Cell Segmentation#
Cell segmentation is a critical step in the analysis of multiplex immunofluorescence imaging data, converting raw pixel intensities into discrete cell objects with defined boundaries. Once cells are segmented, per-cell signal intensities can be extracted for each stained marker, forming a cell-by-marker expression matrix that enables single-cell spatial analysis. This notebook demonstrates the segmentation workflow using the exprmat package, continuing from a loaded CODEX experiment. We cover image preprocessing including histogram adjustment and layer mixing for membrane and nuclear signals, configuration of the CellPose deep learning model for segmentation, and the extraction of segmentation masks for downstream quantification.
[1]:
%load_ext autoreload
%autoreload 2
[2]:
import exprmat as em
em.setwd('../../../data')
ver = em.version()
[i] exprmat 0.2.66 / exprmat-db 0.2.66
[i] os: posix (linux) platform version: 6.8.0-90-generic
[i] loaded configuration from /home/data/yangz/.exprmatrc
[i] current working directory: /home/data/yangz/packages/exprmat/data
[i] current database directory: /home/data/yangz/packages/database (0.2.66)

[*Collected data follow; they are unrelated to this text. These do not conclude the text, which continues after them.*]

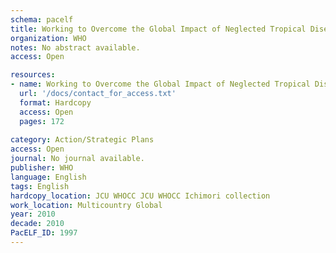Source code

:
 ```yaml
---
schema: pacelf
title: Working to Overcome the Global Impact of Neglected Tropical Diseases  First WHO report on Neglected Tropical Diseases
organization: WHO
notes: No abstract available.
access: Open

resources:
- name: Working to Overcome the Global Impact of Neglected Tropical Diseases  First WHO report on Neglected Tropical Diseases
  url: '/docs/contact_for_access.txt'
  format: Hardcopy
  access: Open
  pages: 172
 
category: Action/Strategic Plans
access: Open
journal: No journal available.
publisher: WHO
language: English 
tags: English 
hardcopy_location: JCU WHOCC JCU WHOCC Ichimori collection
work_location: Multicountry Global
year: 2010
decade: 2010
PacELF_ID: 1997
---
```

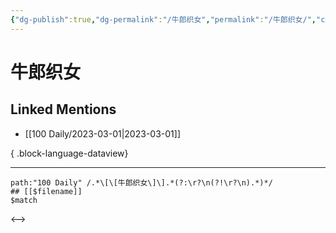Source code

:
 ```yaml
---
{"dg-publish":true,"dg-permalink":"/牛郎织女","permalink":"/牛郎织女/","created":"2023-03-03T10:25:13.000+08:00","updated":"2023-08-24T18:15:09.755+08:00"}
---
```


# 牛郎织女

## Linked Mentions
- [[100 Daily/2023-03-01\|2023-03-01]]

{ .block-language-dataview}

---

```expander
path:"100 Daily" /.*\[\[牛郎织女\]\].*(?:\r?\n(?!\r?\n).*)*/
## [[$filename]]
$match
```

<-->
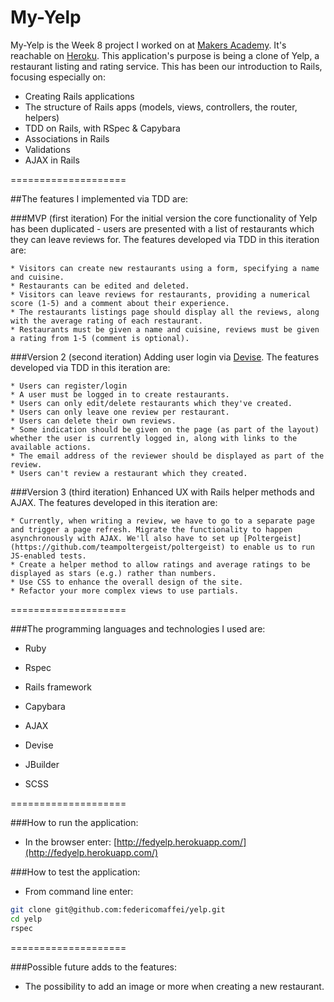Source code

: My-Yelp
====================

My-Yelp is the Week 8 project I worked on at [Makers Academy](http://www.makersacademy.com). It's reachable on [Heroku](http://fedyelp.herokuapp.com/).
This application's purpose is being a clone of Yelp, a restaurant listing and rating service. This has been our introduction to Rails, focusing especially on:

* Creating Rails applications
* The structure of Rails apps (models, views, controllers, the router, helpers)
* TDD on Rails, with RSpec & Capybara
* Associations in Rails
* Validations
* AJAX in Rails

====================

##The features I implemented via TDD are:

###MVP (first iteration)
For the initial version the core functionality of Yelp has been duplicated - users are presented with a list of restaurants which they can leave reviews for. The features developed via TDD in this iteration are:

	* Visitors can create new restaurants using a form, specifying a name and cuisine.
	* Restaurants can be edited and deleted.
	* Visitors can leave reviews for restaurants, providing a numerical score (1-5) and a comment about their experience.
	* The restaurants listings page should display all the reviews, along with the average rating of each restaurant.
	* Restaurants must be given a name and cuisine, reviews must be given a rating from 1-5 (comment is optional).

###Version 2 (second iteration)
Adding user login via [Devise](https://github.com/makersacademy/Walkthroughs/blob/master/devise.md). The features developed via TDD in this iteration are:

	* Users can register/login
	* A user must be logged in to create restaurants.
	* Users can only edit/delete restaurants which they've created.
	* Users can only leave one review per restaurant.
	* Users can delete their own reviews.
	* Some indication should be given on the page (as part of the layout) whether the user is currently logged in, along with links to the available actions.
	* The email address of the reviewer should be displayed as part of the review.
	* Users can't review a restaurant which they created.

###Version 3 (third iteration)
Enhanced UX with Rails helper methods and AJAX. The features developed in this iteration are:

	* Currently, when writing a review, we have to go to a separate page and trigger a page refresh. Migrate the functionality to happen asynchronously with AJAX. We'll also have to set up [Poltergeist](https://github.com/teampoltergeist/poltergeist) to enable us to run JS-enabled tests.
    * Create a helper method to allow ratings and average ratings to be displayed as stars (e.g.) rather than numbers.
	* Use CSS to enhance the overall design of the site.
	* Refactor your more complex views to use partials.

====================

###The programming languages and technologies I used are:

  * Ruby

  * Rspec

  * Rails framework

  * Capybara

  * AJAX

  * Devise

  * JBuilder

  * SCSS

====================

###How to run the application:

  * In the browser enter: [http://fedyelp.herokuapp.com/](http://fedyelp.herokuapp.com/)

###How to test the application:

  * From command line enter:
```bash
git clone git@github.com:federicomaffei/yelp.git
cd yelp
rspec
```

====================

###Possible future adds to the features:

 * The possibility to add an image or more when creating a new restaurant.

[i] resident memory: 802.52 MiB
[i] virtual memory: 6.33 GiB
Now, let’s continue from the CODEX loading. Read the experiment dump from where it is saved, and examine the image structure at starting point. Unlike scRNA-seq data, spatial data is recommended to operate per-sample. A sample can be a tissue core on chip, a specimen area, or a slide. Since spatial properties are better handled in smaller ROIs and effectively avoid the geometric heterogeneity to wash out real biology.
[3]:
expm = em.load_experiment('expm/codex')
━━━━━━━━━━━━━━━━━━━━━━━━━━ loading samples 2 / 2 (00:00 < 00:00)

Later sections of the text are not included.